Equations in complex plane

[Camillo]

Solve following equations

\( \sin z = 2 \)
\( \sinh z = i \)
\( \cosh z= -1 \)
\( e^z =-1 \) .

[j18eos]

It's a greatiful resolution!

[Raptorista1]

I'll try the third one:
\[ \cosh z = -1\]
\[
\cosh z = \frac{e^z + e^{-z}}{2} = -1 \Rightarrow e^z + e^{-z} + 2 = 0 \Rightarrow e^{2z} + 2e^{z} + 1 = (e^z + 1)^2 = 0
\]
That means solutions are given by
\[
e^z = -1
\]
which has been solved just above.

[Camillo]

[j18eos]

I prefer the fourth equation!

By means of Euler's formulas \(-1=e^z=e^{x+iy}=e^x(\cos y+i\sin y)\Rightarrow\begin{cases}e^x\cos y=-1\\e^x\sin y=0\end{cases}\) therefore \(\sin y=0\Rightarrow y=k\pi\) when \(k\in\mathbb{Z}\), but \(e^x\cos y=-1\) then \(x=0\) and \(y=(2k+1)\pi\) when \(k\in\mathbb{Z}\).

The solutions are \(z=0+i(2k+1)\pi\) when \(k\in\mathbb{Z}\).

[Camillo]

My solution for ex.1
Taking advantage of formula:
$sin z= sin x*\cosh y +i cos x*\sinh y $ we have to solve the system:

$sinx\cosh y=2$
$ cos x\sinh y=0 rarr y=0 $ or $ x=pi/2+kpi$
If $ y=0 $ the first equation $ rarr sinx=2 $ impossible since $x inRR$
if $x= pi/2+kpi $ then first equation $ rarr sin(pi/2+kpi)\cosh y=2 rarr (-1)^k \cosh y=2 $ .
This implies $k $ even and $\cosh y=2 rarr e^y=2+-sqrt(3) rarr y=ln(2+-sqrt(3))$.
Consequently :
$z_1= pi/2 +2npi+iln(2+sqrt(3)) $
$z_2= pi/2+2npi+iln(2-sqrt(3)) $.
$n in ZZ$.

[Camillo]

@ gugo : Yes I was intending hyperbolic sin and cos , have just corrected.

Now I wait for solutions of 3 others exercise .

[gugo82]

An alternative approach to the first equation.

Remembering the fundamental relation:
\[\sin z= \frac{1}{2\imath}\ (e^{\imath z}-e^{-\imath z})\; ,\]
one can write \(\sin z=2\) as \(e^{\imath z} -e^{-\imath z}=4\imath\) and finally, using some algebra, as:
\[ \tag{1} e^{2\imath z} -4\imath e^{\imath z}-1=0\; .\]
Equation (1) can be solved using standard tools: e.g., one can write (1) in the form:
\[(e^{\imath z}-2\imath)^2+3=0\]
therefore its solutions come from the following two exponential equations:
\[e^{\imath z}-(2+\sqrt{3})\imath=0\quad \text{and} \quad e^{\imath z}-(2-\sqrt{3})\imath =0\; ,\]
which respectively give:
\[\begin{split} z&=\frac{1}{\imath}\ \text{Ln} ((2+\sqrt{3})\imath) =\frac{\pi}{2}+2k\pi+\imath\ \ln (2+\sqrt{3}) \quad \text{and} \\
z&= \frac{1}{\imath}\ \text{Ln} ((2-\sqrt{3})\imath) =\frac{\pi}{2}+2h\pi+\imath\ \ln (2-\sqrt{3}) \quad \text{with } k,h\in \mathbb{Z} \; .\end{split}\]

@Camillo: What is the meaning of \(Sh z\) and \(Ch z\) in #2 and #3?
Maybe hyperbolic sine and cosine?

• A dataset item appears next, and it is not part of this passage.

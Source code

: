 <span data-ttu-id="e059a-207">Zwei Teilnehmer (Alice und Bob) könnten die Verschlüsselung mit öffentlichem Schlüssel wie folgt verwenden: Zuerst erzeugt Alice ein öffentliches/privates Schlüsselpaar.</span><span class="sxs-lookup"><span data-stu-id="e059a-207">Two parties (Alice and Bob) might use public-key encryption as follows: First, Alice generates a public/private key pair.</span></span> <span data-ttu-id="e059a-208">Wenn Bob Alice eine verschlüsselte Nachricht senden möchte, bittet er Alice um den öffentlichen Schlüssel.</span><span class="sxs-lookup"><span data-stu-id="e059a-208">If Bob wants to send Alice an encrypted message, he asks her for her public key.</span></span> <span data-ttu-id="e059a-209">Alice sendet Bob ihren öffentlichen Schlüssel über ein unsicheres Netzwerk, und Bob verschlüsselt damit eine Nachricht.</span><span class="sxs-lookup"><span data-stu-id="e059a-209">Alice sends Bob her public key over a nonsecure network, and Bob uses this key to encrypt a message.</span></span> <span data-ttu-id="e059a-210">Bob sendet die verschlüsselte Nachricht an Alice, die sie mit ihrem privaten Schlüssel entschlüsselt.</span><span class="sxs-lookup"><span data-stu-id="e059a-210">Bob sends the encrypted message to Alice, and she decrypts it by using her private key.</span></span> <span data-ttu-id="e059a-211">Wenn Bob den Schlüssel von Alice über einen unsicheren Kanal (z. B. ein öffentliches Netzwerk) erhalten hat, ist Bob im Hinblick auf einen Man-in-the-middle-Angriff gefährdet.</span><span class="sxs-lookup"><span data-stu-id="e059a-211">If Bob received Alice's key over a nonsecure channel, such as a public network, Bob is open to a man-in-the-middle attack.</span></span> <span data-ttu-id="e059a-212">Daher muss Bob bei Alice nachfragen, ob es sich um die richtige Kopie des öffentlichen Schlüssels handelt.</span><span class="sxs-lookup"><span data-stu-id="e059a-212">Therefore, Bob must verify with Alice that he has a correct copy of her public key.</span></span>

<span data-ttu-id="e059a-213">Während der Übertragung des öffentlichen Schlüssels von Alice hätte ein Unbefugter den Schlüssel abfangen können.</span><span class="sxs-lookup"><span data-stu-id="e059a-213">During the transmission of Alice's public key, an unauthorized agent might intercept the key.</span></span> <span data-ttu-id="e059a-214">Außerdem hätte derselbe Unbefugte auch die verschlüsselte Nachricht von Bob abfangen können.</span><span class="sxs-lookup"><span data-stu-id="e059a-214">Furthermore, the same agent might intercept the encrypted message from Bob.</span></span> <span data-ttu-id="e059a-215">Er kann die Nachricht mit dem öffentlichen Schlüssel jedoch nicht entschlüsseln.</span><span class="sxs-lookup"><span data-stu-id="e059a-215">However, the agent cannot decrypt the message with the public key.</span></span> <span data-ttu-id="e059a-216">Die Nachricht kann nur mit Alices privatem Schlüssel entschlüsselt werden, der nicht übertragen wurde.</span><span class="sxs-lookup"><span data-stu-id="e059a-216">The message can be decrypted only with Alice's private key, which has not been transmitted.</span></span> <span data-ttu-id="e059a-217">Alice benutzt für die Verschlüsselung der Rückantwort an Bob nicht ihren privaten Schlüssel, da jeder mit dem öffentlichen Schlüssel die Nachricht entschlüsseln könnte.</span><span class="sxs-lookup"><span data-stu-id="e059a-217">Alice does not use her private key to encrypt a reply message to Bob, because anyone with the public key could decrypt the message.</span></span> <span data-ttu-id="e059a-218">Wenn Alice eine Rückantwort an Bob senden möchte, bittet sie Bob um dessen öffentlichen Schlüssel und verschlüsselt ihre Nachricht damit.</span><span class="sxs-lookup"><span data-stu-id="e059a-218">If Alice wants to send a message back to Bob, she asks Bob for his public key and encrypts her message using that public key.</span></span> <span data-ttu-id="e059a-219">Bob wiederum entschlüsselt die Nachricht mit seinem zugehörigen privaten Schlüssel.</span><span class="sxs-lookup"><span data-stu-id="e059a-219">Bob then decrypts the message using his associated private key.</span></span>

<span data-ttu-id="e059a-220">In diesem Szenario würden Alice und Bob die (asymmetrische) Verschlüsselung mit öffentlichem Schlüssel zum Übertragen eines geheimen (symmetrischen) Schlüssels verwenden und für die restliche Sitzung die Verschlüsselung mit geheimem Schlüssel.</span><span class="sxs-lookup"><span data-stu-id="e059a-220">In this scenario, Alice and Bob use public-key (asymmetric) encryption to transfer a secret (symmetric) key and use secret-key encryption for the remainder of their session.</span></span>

If it is the case, may I remind you that LaTeX has the \sinh and \cosh command?

[fireball1]

Let's start with the first equation, which is, incidentally, a good example to show that, unlike the sine of a real number, the sine of a complex number can be larger than 1 in its norm.

On setting \(x:=\text{Re }z\in\mathbb R\) and \(y:=\text{Im }z\in\mathbb R\), it is straightforward to get the following system of equations: \begin{cases}\cos x \left(e^{-y}-e^{y}\right)=0 \\ \sin x = \frac{4}{e^y+e^{-y}}, \end{cases} the second equation having solutions for all \(y\) such that \(\frac{4}{e^y+e^{-y}} \le 1\). The first equation is satisfied if either \(\cos x = 0\) or \(y=0\). If \(y=0\), then the second equation has no solution. If \(\cos x = 0\), i.e. \(x=\frac{\pi}{2}+n\pi,\) \(n\in \mathbb Z\), the second equation becomes, on setting \(\alpha:=e^y\), \[ (-1)^n \alpha^2 - 4\alpha + (-1)^n=0,\]
whose solutions have the form \(\alpha_{\pm} := (-1)^n (2\pm\sqrt 3)\). Hence, we have to choose \(n\) even, for satisfying the requirement that \(\alpha_{\pm}\) be nonnegative, and so we have \(e^{y_{\pm}} = 2\pm\sqrt 3\Rightarrow y_{\pm} = \ln(2\pm\sqrt 3)\). All in all, on setting \(n:=2k,\,k\in\mathbb Z\), we find that the \(z\in\mathbb C\) which satisfy \(\sin z = 2\) have the forms \(\begin{equation}\begin{split}z_+ := \frac{\pi}{2} + 2k\pi + i\,\ln(2+\sqrt 3),\\z_- := \frac{\pi}{2} + 2k\pi + i\,\ln(2-\sqrt 3),\end{split}\end{equation}\), with \(k\in\mathbb Z.\) Hope there are no mistakes...

A faster method could have been to note that, when \(\cos x=0\), we must have \(\sin x = \pm 1\) (in this case, \(\sin x = 1\) since the right-hand side of the second equation is nonnegative). This holds if and only if \(e^y+e^{-y}=4\), which can be rapidly solved with respect to \(y\). Condition \(\sin x = 1\) also implies that we must replace \(n\) by an even number \(2k\).


(How can I centre a system of equations? \begin{equation} doesn't work...)